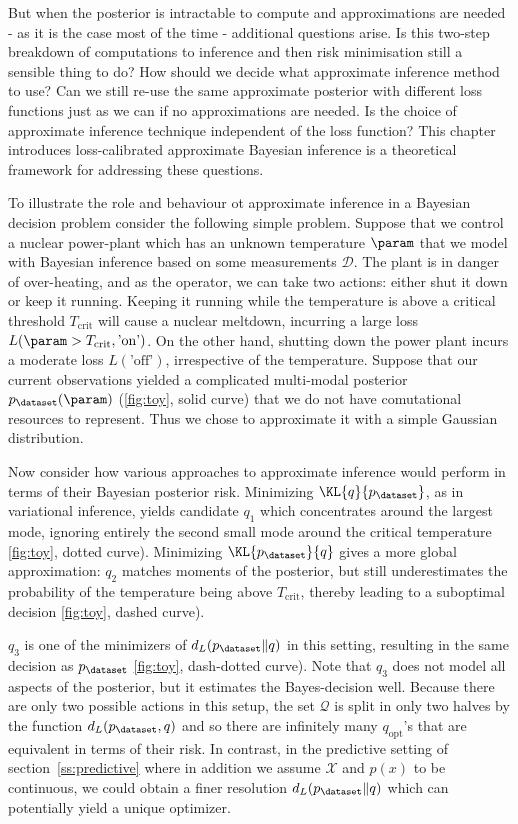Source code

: But when the posterior is intractable to compute and approximations are needed - as it is the case most of the time - additional questions arise. Is this two-step breakdown of computations to inference and then risk minimisation still a sensible thing to do? How should we decide what approximate inference method to use? Can we still re-use the same approximate posterior with different loss functions just as we can if no approximations are needed. Is the choice of approximate inference technique independent of the loss function? This chapter introduces loss-calibrated approximate Bayesian inference is a theoretical framework for addressing these questions.

To illustrate the role and behaviour ot approximate inference in a Bayesian decision problem consider the following simple problem. Suppose that we control a nuclear power-plant which has an unknown temperature $\param$ that we model with Bayesian inference based on some measurements $\mathcal{D}$.
The plant is in danger of over-heating, and as the operator, we can take two actions: either shut it down or keep it running. Keeping it running while the temperature is above a critical threshold $T_\mathrm{crit}$ will cause a nuclear meltdown, incurring a large loss $L(\param>T_\mathrm{crit},\mbox{'on'})$. On the other hand, shutting down the power plant incurs a moderate loss $L(\mbox{'off'})$, irrespective of the temperature. 
Suppose that our current observations yielded a complicated multi-modal posterior $p_\dataset(\param)$ (\ref{fig:toy}, solid curve) that we do not have comutational resources to represent. Thus we chose to approximate it with a simple Gaussian distribution.

Now consider how various approaches to approximate inference would perform in terms of their Bayesian posterior risk. Minimizing $\KL{q}{p_\dataset}$, as in variational inference, yields candidate $q_1$ which concentrates around the largest mode, ignoring entirely the second small mode around the critical temperature \ref{fig:toy}, dotted curve). Minimizing $\KL{p_\dataset}{q}$ gives a more global approximation: $q_2$ matches moments of the posterior, but still underestimates the probability of the temperature being above $T_\mathrm{crit}$, thereby leading to a suboptimal decision \ref{fig:toy}, dashed curve).

 $q_3$ is one of the minimizers of $d_L(p_\dataset \| q)$ in this setting, resulting in the same decision as $p_\dataset$ \ref{fig:toy}, dash-dotted curve). Note that $q_3$ does not model all aspects of the posterior, but it estimates the Bayes-decision well. Because there are only two possible actions in this setup, the set $\mathcal{Q}$ is split in only two halves by the function $d_L(p_\dataset,q)$ and so there are infinitely many $q_\mathrm{opt}$'s that are equivalent in terms of their risk. In contrast, in the predictive setting of section~\ref{ss:predictive} where in addition we assume $\mathcal{X}$ and $p(x)$ to be continuous, we could obtain a finer resolution $d_L(p_\dataset \| q)$ which can potentially yield a unique optimizer.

§ Problem description: Ignore the images and quote every line of the listing exactly.

§ Result for this exercise:
Source code

: But when the posterior is intractable to compute and approximations are needed - as it is the case most of the time - additional questions arise. Is this two-step breakdown of computations to inference and then risk minimisation still a sensible thing to do? How should we decide what approximate inference method to use? Can we still re-use the same approximate posterior with different loss functions just as we can if no approximations are needed. Is the choice of approximate inference technique independent of the loss function? This chapter introduces loss-calibrated approximate Bayesian inference is a theoretical framework for addressing these questions.

To illustrate the role and behaviour ot approximate inference in a Bayesian decision problem consider the following simple problem. Suppose that we control a nuclear power-plant which has an unknown temperature $\param$ that we model with Bayesian inference based on some measurements $\mathcal{D}$.
The plant is in danger of over-heating, and as the operator, we can take two actions: either shut it down or keep it running. Keeping it running while the temperature is above a critical threshold $T_\mathrm{crit}$ will cause a nuclear meltdown, incurring a large loss $L(\param>T_\mathrm{crit},\mbox{'on'})$. On the other hand, shutting down the power plant incurs a moderate loss $L(\mbox{'off'})$, irrespective of the temperature. 
Suppose that our current observations yielded a complicated multi-modal posterior $p_\dataset(\param)$ (\ref{fig:toy}, solid curve) that we do not have comutational resources to represent. Thus we chose to approximate it with a simple Gaussian distribution.

Now consider how various approaches to approximate inference would perform in terms of their Bayesian posterior risk. Minimizing $\KL{q}{p_\dataset}$, as in variational inference, yields candidate $q_1$ which concentrates around the largest mode, ignoring entirely the second small mode around the critical temperature \ref{fig:toy}, dotted curve). Minimizing $\KL{p_\dataset}{q}$ gives a more global approximation: $q_2$ matches moments of the posterior, but still underestimates the probability of the temperature being above $T_\mathrm{crit}$, thereby leading to a suboptimal decision \ref{fig:toy}, dashed curve).

 $q_3$ is one of the minimizers of $d_L(p_\dataset \| q)$ in this setting, resulting in the same decision as $p_\dataset$ \ref{fig:toy}, dash-dotted curve). Note that $q_3$ does not model all aspects of the posterior, but it estimates the Bayes-decision well. Because there are only two possible actions in this setup, the set $\mathcal{Q}$ is split in only two halves by the function $d_L(p_\dataset,q)$ and so there are infinitely many $q_\mathrm{opt}$'s that are equivalent in terms of their risk. In contrast, in the predictive setting of section~\ref{ss:predictive} where in addition we assume $\mathcal{X}$ and $p(x)$ to be continuous, we could obtain a finer resolution $d_L(p_\dataset \| q)$ which can potentially yield a unique optimizer.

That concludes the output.